Exercise prompt: A complete, word-for-word restatement of the entries is needed.

Data for review:
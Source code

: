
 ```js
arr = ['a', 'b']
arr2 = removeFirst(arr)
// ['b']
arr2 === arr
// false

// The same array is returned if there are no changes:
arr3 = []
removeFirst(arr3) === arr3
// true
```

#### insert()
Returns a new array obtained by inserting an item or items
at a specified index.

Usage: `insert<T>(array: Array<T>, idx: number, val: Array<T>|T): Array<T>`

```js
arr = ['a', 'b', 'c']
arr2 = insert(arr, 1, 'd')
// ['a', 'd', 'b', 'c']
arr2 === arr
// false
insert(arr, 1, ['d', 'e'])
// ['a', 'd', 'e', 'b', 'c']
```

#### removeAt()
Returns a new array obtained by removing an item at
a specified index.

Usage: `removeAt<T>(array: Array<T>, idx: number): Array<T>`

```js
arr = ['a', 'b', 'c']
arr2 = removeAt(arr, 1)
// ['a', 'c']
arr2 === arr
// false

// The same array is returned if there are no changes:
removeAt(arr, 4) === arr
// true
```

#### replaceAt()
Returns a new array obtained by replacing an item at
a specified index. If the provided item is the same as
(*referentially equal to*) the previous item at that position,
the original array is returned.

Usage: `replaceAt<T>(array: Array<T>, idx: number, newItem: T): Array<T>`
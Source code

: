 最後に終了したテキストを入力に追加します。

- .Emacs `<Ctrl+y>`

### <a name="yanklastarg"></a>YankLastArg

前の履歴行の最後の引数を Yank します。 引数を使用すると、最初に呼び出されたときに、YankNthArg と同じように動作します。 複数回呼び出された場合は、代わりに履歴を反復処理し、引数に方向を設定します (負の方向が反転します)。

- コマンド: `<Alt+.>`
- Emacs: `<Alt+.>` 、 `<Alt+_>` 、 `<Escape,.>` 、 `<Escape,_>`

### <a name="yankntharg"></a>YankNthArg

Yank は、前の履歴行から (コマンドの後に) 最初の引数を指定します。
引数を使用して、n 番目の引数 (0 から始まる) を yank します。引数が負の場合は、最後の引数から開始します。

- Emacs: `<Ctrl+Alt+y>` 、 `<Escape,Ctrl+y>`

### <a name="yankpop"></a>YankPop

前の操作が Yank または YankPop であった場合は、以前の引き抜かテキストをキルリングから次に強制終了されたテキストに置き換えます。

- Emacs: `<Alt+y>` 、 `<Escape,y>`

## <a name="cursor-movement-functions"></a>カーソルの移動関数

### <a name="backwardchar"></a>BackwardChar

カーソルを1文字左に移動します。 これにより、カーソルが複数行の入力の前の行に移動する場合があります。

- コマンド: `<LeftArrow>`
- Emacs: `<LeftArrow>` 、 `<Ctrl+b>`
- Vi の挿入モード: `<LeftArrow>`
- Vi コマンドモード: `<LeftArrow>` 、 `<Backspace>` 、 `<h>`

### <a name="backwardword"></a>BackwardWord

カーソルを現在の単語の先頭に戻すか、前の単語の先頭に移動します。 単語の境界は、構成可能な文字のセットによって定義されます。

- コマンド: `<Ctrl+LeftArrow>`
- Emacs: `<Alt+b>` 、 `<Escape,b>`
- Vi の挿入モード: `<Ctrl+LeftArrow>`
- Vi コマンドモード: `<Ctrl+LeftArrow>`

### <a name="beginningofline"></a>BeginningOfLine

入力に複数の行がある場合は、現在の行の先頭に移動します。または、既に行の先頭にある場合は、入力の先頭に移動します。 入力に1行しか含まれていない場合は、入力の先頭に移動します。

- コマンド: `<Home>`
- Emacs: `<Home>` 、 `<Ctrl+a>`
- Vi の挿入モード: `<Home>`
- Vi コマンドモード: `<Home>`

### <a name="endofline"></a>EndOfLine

Result of this exercise:
Source code

:
 ```js
arr = ['a', 'b']
arr2 = removeFirst(arr)
// ['b']
arr2 === arr
// false

// The same array is returned if there are no changes:
arr3 = []
removeFirst(arr3) === arr3
// true
```

#### insert()
Returns a new array obtained by inserting an item or items
at a specified index.

Usage: `insert<T>(array: Array<T>, idx: number, val: Array<T>|T): Array<T>`

```js
arr = ['a', 'b', 'c']
arr2 = insert(arr, 1, 'd')
// ['a', 'd', 'b', 'c']
arr2 === arr
// false
insert(arr, 1, ['d', 'e'])
// ['a', 'd', 'e', 'b', 'c']
```

#### removeAt()
Returns a new array obtained by removing an item at
a specified index.

Usage: `removeAt<T>(array: Array<T>, idx: number): Array<T>`

```js
arr = ['a', 'b', 'c']
arr2 = removeAt(arr, 1)
// ['a', 'c']
arr2 === arr
// false

// The same array is returned if there are no changes:
removeAt(arr, 4) === arr
// true
```

#### replaceAt()
Returns a new array obtained by replacing an item at
a specified index. If the provided item is the same as
(*referentially equal to*) the previous item at that position,
the original array is returned.

Usage: `replaceAt<T>(array: Array<T>, idx: number, newItem: T): Array<T>`
Source code

: 最後に終了したテキストを入力に追加します。

- .Emacs `<Ctrl+y>`

### <a name="yanklastarg"></a>YankLastArg

前の履歴行の最後の引数を Yank します。 引数を使用すると、最初に呼び出されたときに、YankNthArg と同じように動作します。 複数回呼び出された場合は、代わりに履歴を反復処理し、引数に方向を設定します (負の方向が反転します)。

- コマンド: `<Alt+.>`
- Emacs: `<Alt+.>` 、 `<Alt+_>` 、 `<Escape,.>` 、 `<Escape,_>`

### <a name="yankntharg"></a>YankNthArg

Yank は、前の履歴行から (コマンドの後に) 最初の引数を指定します。
引数を使用して、n 番目の引数 (0 から始まる) を yank します。引数が負の場合は、最後の引数から開始します。

- Emacs: `<Ctrl+Alt+y>` 、 `<Escape,Ctrl+y>`

### <a name="yankpop"></a>YankPop

前の操作が Yank または YankPop であった場合は、以前の引き抜かテキストをキルリングから次に強制終了されたテキストに置き換えます。

- Emacs: `<Alt+y>` 、 `<Escape,y>`

## <a name="cursor-movement-functions"></a>カーソルの移動関数

### <a name="backwardchar"></a>BackwardChar

カーソルを1文字左に移動します。 これにより、カーソルが複数行の入力の前の行に移動する場合があります。

- コマンド: `<LeftArrow>`
- Emacs: `<LeftArrow>` 、 `<Ctrl+b>`
- Vi の挿入モード: `<LeftArrow>`
- Vi コマンドモード: `<LeftArrow>` 、 `<Backspace>` 、 `<h>`

### <a name="backwardword"></a>BackwardWord

カーソルを現在の単語の先頭に戻すか、前の単語の先頭に移動します。 単語の境界は、構成可能な文字のセットによって定義されます。

- コマンド: `<Ctrl+LeftArrow>`
- Emacs: `<Alt+b>` 、 `<Escape,b>`
- Vi の挿入モード: `<Ctrl+LeftArrow>`
- Vi コマンドモード: `<Ctrl+LeftArrow>`

### <a name="beginningofline"></a>BeginningOfLine

入力に複数の行がある場合は、現在の行の先頭に移動します。または、既に行の先頭にある場合は、入力の先頭に移動します。 入力に1行しか含まれていない場合は、入力の先頭に移動します。

- コマンド: `<Home>`
- Emacs: `<Home>` 、 `<Ctrl+a>`
- Vi の挿入モード: `<Home>`
- Vi コマンドモード: `<Home>`

### <a name="endofline"></a>EndOfLine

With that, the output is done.